United States or Paraguay ? Vote for the TOP Country of the Week !


"Why all the haste?" "Lieutenant Mackinson," Slim blurted out; "he's locked in a closet down near the engine room." "Locked in a closet!" the captain repeated incredulously. "How do you know?" "He gave a telegraphic call for help on the steam-pipe which runs through there and connects with the whistle," the lad explained. "I was on deck and heard it.

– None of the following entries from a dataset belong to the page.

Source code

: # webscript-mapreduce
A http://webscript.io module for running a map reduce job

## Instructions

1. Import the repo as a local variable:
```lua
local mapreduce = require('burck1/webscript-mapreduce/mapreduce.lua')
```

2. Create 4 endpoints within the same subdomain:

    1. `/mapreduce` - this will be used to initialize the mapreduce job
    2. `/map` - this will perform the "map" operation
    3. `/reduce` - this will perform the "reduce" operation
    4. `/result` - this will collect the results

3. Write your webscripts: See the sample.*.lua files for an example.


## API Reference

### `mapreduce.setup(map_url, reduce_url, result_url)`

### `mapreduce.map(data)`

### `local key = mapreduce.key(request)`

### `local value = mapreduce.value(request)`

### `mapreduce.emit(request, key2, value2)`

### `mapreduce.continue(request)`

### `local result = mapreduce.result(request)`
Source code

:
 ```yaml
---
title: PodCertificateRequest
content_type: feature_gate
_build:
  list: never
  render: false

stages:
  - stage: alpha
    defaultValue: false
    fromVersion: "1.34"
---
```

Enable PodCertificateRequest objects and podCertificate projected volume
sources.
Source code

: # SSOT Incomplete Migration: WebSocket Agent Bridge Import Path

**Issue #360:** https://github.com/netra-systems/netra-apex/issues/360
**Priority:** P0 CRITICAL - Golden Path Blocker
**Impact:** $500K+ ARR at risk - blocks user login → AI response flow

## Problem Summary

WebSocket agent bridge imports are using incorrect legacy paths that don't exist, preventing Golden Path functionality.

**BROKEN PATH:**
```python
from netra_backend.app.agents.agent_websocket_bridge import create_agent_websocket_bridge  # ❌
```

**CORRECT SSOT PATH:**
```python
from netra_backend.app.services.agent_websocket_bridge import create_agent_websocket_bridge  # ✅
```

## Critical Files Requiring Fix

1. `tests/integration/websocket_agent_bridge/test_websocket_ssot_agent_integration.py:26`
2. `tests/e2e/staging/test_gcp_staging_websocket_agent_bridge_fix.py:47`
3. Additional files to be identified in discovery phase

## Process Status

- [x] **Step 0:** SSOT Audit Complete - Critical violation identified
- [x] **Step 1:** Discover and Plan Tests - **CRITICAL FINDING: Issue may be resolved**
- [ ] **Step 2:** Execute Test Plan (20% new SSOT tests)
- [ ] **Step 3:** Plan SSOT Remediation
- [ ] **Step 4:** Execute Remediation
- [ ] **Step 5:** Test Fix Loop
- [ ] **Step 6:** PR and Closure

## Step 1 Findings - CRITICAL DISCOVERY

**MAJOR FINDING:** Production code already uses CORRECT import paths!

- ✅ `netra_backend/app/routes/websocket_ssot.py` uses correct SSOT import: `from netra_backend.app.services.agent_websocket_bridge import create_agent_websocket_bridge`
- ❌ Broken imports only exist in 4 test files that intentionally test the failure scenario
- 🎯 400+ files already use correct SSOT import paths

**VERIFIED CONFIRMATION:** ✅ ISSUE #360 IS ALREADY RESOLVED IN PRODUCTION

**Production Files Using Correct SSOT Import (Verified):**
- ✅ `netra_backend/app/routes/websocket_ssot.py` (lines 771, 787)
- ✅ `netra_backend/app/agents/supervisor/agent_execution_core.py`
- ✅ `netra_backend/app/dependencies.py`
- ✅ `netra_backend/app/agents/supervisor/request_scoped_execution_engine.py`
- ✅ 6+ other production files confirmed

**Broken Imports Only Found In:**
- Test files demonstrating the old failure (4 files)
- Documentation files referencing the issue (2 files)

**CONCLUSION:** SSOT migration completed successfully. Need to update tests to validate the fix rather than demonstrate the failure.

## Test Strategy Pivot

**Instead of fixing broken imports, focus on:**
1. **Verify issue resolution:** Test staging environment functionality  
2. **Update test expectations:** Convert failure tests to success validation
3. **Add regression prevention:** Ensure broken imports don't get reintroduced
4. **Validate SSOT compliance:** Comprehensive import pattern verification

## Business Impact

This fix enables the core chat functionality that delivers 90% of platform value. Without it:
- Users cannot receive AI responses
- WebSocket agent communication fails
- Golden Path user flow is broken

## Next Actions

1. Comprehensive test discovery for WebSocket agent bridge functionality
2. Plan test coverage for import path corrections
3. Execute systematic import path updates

I talked with him over the pipe."

At that moment the ship's physician, accompanied by Lieutenant Mackinson, arrived to give what further comfort he could to the seasick lads. "It is clearing," the lieutenant told them, while the doctor measured out a powder for each boy. "The wind has died down and the sea is becoming calm." "Oh, yes," the physician added, "in an hour or so you will be feeling better than you did before.

"Yes," admitted Lieutenant Mackinson, "but he wouldn't have mentioned it that way if you hadn't deserved it." "I'm not going to lose that letter," announced Jerry. "Nor I," added Joe, "although we only did what any other fellows would have done under the same circumstances."

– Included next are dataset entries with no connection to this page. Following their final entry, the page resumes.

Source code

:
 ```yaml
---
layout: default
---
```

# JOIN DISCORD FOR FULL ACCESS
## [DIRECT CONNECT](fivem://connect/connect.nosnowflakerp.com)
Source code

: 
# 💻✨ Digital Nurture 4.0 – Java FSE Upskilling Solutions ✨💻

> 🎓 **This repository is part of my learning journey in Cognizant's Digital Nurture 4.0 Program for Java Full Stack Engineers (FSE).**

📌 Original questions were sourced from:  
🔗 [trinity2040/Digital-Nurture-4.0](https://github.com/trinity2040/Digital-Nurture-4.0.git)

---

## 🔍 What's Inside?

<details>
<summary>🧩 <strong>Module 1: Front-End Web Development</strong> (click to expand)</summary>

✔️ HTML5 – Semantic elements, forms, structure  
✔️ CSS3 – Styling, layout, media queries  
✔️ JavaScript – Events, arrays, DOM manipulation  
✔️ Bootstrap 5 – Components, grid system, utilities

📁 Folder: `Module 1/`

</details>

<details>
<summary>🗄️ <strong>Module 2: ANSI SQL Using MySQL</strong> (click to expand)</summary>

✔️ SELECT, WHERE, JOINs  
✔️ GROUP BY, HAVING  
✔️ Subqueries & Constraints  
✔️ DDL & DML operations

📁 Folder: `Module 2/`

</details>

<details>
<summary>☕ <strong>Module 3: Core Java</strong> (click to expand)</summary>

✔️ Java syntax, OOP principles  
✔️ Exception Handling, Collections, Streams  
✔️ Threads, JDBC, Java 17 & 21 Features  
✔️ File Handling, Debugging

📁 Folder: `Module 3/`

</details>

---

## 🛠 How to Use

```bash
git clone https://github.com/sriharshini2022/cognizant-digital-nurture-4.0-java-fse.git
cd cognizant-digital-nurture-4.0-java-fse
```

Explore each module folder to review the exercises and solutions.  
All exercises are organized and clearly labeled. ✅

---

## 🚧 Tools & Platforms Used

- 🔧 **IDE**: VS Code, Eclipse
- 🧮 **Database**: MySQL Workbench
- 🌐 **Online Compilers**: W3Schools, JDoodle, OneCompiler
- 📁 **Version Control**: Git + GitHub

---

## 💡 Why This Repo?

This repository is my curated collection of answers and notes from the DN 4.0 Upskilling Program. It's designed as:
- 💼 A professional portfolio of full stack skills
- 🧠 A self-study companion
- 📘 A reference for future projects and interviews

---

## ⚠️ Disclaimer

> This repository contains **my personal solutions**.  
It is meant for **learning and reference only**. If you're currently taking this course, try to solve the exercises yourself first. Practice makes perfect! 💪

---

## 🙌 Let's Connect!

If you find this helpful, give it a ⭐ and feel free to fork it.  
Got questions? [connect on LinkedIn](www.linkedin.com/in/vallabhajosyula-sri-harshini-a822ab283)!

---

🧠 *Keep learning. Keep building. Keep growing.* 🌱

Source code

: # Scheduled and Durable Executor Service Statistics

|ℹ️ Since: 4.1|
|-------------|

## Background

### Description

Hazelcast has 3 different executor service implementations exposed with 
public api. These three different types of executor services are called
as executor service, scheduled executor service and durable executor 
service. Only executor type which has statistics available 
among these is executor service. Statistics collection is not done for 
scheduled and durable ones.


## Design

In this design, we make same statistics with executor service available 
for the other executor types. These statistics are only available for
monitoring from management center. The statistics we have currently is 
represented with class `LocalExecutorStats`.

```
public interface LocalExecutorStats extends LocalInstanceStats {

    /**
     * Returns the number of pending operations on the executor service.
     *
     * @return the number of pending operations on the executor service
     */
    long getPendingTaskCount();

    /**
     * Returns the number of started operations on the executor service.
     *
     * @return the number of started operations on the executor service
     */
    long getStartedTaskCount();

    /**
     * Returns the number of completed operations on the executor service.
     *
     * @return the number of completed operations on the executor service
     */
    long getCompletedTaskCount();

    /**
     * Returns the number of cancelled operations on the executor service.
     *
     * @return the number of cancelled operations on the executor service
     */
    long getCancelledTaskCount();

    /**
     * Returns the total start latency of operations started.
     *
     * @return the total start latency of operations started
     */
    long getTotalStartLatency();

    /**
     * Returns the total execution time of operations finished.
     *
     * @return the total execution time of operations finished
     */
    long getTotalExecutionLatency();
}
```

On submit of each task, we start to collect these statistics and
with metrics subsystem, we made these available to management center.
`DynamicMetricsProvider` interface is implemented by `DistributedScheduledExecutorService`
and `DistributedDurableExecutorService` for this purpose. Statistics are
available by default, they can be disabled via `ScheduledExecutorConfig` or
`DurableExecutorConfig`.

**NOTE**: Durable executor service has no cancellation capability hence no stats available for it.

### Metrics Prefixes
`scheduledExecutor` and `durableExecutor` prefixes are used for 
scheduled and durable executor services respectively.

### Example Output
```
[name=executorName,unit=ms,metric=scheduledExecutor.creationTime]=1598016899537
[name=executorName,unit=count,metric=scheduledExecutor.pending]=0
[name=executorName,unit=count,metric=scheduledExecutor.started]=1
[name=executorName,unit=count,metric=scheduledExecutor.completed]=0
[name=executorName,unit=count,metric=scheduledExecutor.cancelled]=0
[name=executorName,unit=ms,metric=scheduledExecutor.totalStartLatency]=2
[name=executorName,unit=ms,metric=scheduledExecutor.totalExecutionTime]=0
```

"That's true," Lieutenant Mackinson admitted again, "but it may serve our purposes just the same." "How?" Slim asked entreatingly. "Tell us what your plan is, Lieutenant." "No," replied the young officer in teasing tones, "I don't want to raise your hopes until I determine whether it can be accomplished." And he plodded on toward the tractor, refusing to answer another question.

Someone in another part of the vessel was rapping desperately upon that pipe! And in the long and short dashes of the international code that someone was repeating a single word "Help! Help! Help!" In another instant, using the heavy end of his jackknife as a crude transmitter, Slim was tapping off the reply: "Who are you and where?" "Lieutenant Mackinson," the message began to come back.

"Get Lieutenant Mackinson and those boys," the captain continued, and the ship's surgeon started down the stairway to find that Joe and Jerry already were summoning Slim and the lieutenant. "It looks as though we'd caught the man," the doctor whispered.

"What was it?" Lieutenant Mackinson barely breathed, after several minutes of silence. Hoskins crawled nearer before he spoke. "How near are we, Lieutenant?" he asked: "I should say about a hundred yards." "Look straight ahead of us when the next rocket goes up," Hoskins suggested.

"You've been done up pretty badly," said Lieutenant Mackinson, as Joe went through the painful motion of moving his head from left to right, letting his gaze take in the now lighted wireless room. "Yes," he answered with an effort. "Nothing serious, though, I guess." And then, full recollection coming to him, "Did he get away?" "Who?" asked the lieutenant quickly. "Who was it beat you up so?"

Summons to a long-delayed meal gave a welcome interruption to their guesses as to just what their first duties would be, and they had scarcely finished their substantial rations of food when an orderly informed Lieutenant Mackinson that he was to report at once to the field headquarters. "Await me here," he said to the five men under his immediate command. "I probably will be only a short time."

"It may not be so bad as it seems," said Lieutenant Mackinson in a voice that seemed unnatural in that vault. "Perhaps it was only a slight cave-in." He flashed his light about the hole. It was difficult to tell where the opening had been. "Joe and Frank Hoskins!" cried Jerry, a new terror in his voice. "I heard Joe shriek!"